In answer to you Moke Spider;
- I see your point that changing the push rod will not change the length of travel - only the arc of movement.
- I have the normal gasket under the master - its quite a thick card one - and everything is bolted down tight.
- The push rod was renewed when I renewed the slave cylinder - the push rod was the same length as the original - and the slave is the type without a circlip.
- The clevis pin is in good condition and a good fit in the clutch cover.
- I think the suggestion you make about the nut in the master cylinder will not change anything due to what we said above in (1).
- Setting the stop adjustment back 1 'flat' gives about 0.004' clearance but that didn't help.
Your other suggestion, about putting a washer between the thrust bearing and the shoulder of the plunger, I can see would change the position of the operating arm relative to the stop adjustment nut. Again though this would not change the travel of the push rod. Also, I would have to dismantle the clutch to do this and again to undo it if it didn't work. I wouldn't mind doing this if I knew it was the issue but if the hydraulics don't seem to be working as they should my gut feeling is sort that out first. I hear what you say about silicone fluids.
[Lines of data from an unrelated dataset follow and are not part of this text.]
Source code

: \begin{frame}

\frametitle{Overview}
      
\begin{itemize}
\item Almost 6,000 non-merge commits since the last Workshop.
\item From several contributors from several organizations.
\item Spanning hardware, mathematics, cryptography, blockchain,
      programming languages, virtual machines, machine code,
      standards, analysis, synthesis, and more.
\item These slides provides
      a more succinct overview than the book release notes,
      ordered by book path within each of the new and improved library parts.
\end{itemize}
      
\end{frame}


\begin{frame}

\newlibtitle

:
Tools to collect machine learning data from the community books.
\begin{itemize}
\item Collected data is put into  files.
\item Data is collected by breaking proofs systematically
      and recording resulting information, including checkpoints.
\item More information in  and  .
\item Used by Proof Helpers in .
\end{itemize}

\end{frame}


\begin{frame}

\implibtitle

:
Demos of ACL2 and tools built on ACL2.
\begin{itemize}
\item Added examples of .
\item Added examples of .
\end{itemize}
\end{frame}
As I've said I was careful and in terms of time for micro bubbles to settle - leaving it a couple of weeks at times.
It seems to me that my next steps should be to;
- swap the master and/or slave cylinder (even though they are new) and see if doing that gives better travel
Or
- Change to DOT 5.1 hydraulic fluid
Unless there are any other suggestions which one first do you think? And any tips on cleaning the old DOT5.0 out of the system before putting the 5.1 in?
Thanks agin for your help everyone.
Tim
Tim,
Thanks for your comprehensive reply and I agree, changing anything at the Arm or Push Rod won't help, however, there is one item to check here and that is the Angle that the Arm sits at at rest. You probably need to post up a photo for us on that. If the Angle of Arc that the little Ball on the Arm moves through is not 'through' 90 degrees to the plunger, then the Plunger itself will have reduced movement, but given the short travel at the Slave, I don't feel this is the issue here.
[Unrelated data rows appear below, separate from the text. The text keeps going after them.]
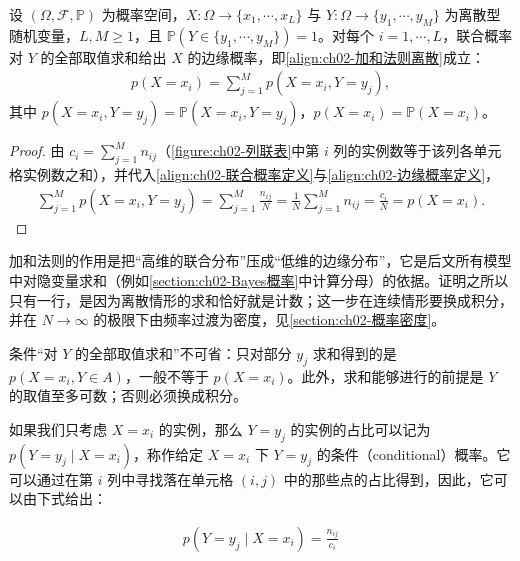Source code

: \documentclass[../../main.tex]{subfiles}
\begin{document}
\begin{proposition}\label{proposition:ch02-加和法则离散}
设 $(\Omega,\mathcal{F},\mathbb{P})$ 为概率空间，$X:\Omega\to\{x_1,\cdots,x_L\}$ 与 $Y:\Omega\to\{y_1,\cdots,y_M\}$ 为离散型随机变量，$L,M\geqslant1$，且 $\mathbb{P}(Y\in\{y_1,\cdots,y_M\})=1$。对每个 $i=1,\cdots,L$，联合概率对 $Y$ 的全部取值求和给出 $X$ 的边缘概率，即\eqref{align:ch02-加和法则离散}成立：
\begin{align*}
  p(X=x_i)=\sum_{j=1}^{M}p(X=x_i,Y=y_j),
\end{align*}
其中 $p(X=x_i,Y=y_j)=\mathbb{P}(X=x_i,Y=y_j)$，$p(X=x_i)=\mathbb{P}(X=x_i)$。
\end{proposition}

\begin{proof}
由 $c_i=\sum_{j=1}^{M}n_{ij}$（\cref{figure:ch02-列联表}中第 $i$ 列的实例数等于该列各单元格实例数之和），并代入\eqref{align:ch02-联合概率定义}与\eqref{align:ch02-边缘概率定义}，
\begin{align*}
 \sum_{j=1}^{M} p(X=x_i,Y=y_j) = \sum_{j=1}^{M}\frac{n_{ij}}{N} = \frac{1}{N}\sum_{j=1}^{M}n_{ij} = \frac{c_i}{N} = p(X=x_i) .
\end{align*}
\end{proof}

\begin{remark}
加和法则的作用是把“高维的联合分布”压成“低维的边缘分布”，它是后文所有模型中对隐变量求和（例如\cref{section:ch02-Bayes概率}中计算分母）的依据。证明之所以只有一行，是因为离散情形的求和恰好就是计数；这一步在连续情形要换成积分，并在 $N\to\infty$ 的极限下由频率过渡为密度，见\cref{section:ch02-概率密度}。

条件“对 $Y$ 的全部取值求和”不可省：只对部分 $y_j$ 求和得到的是 $p(X=x_i,Y\in A)$，一般不等于 $p(X=x_i)$。此外，求和能够进行的前提是 $Y$ 的取值至多可数；否则必须换成积分。
\end{remark}

如果我们只考虑 $X=x_i$ 的实例，那么 $Y=y_j$ 的实例的占比可以记为 $p(Y=y_j\mid X=x_i)$，称作给定 $X=x_i$ 下 $Y=y_j$ 的条件（conditional）概率。它可以通过在第 $i$ 列中寻找落在单元格 $(i,j)$ 中的那些点的占比得到，因此，它可以由下式给出：

\begin{align}
  p(Y=y_j\mid X=x_i) = \frac{n_{ij}}{c_i}
  \label{align:ch02-条件概率定义}
\end{align}
\end{document}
Given the Slave doesn't have a Circlip, then the issue I feel is 'upstream' from the Slave.
If you look in the back of the Pedal Box, where the Clevis Pins are for the Master Cylinders, with your foot off the pedal you should only have no more than about 4 mm here from the under side of the Pedal, to the bottom of the 'Box'. If you have more than that, then for some reason, the Master is not 'sitting' low enough to get a full stroke. It could be a short Push Rod in the Master for some odd reason, a bent Pedal Box a bent Pedal, worn Clevis hole in the Pedal.
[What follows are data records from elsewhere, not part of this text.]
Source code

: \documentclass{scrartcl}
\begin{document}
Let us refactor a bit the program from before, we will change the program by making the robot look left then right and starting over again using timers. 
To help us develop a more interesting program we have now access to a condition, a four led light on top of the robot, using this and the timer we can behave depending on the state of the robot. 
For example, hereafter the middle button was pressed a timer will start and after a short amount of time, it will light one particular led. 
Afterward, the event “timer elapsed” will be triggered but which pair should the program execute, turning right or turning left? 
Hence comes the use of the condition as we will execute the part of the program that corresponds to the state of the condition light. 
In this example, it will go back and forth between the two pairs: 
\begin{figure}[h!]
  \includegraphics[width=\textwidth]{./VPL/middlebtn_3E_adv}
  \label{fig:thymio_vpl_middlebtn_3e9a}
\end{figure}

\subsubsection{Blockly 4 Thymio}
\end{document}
I find that with 5/8" stroke at the Slave, the clutch take up is at about 1/2 pedal travel, ie, well off the floor, when they get down about that 1/2" mark,they start taking up just off the floor as you are seeing.
Also, regarding fluid, if you are changing away from the Silicon Fluid, I wouldn't recommend going to DOT 5.1 for a road car. The higher the boiling point of Glycol based fluids, the more hydroscopic it is and it will absorb moisture fast. I ran it in the Race Car and was advised to change it out immediately after every meeting and again before every run. I felt that was excessive but learnt the hard way soon after using this fluid. For road use, a DOT 3 would be sensible.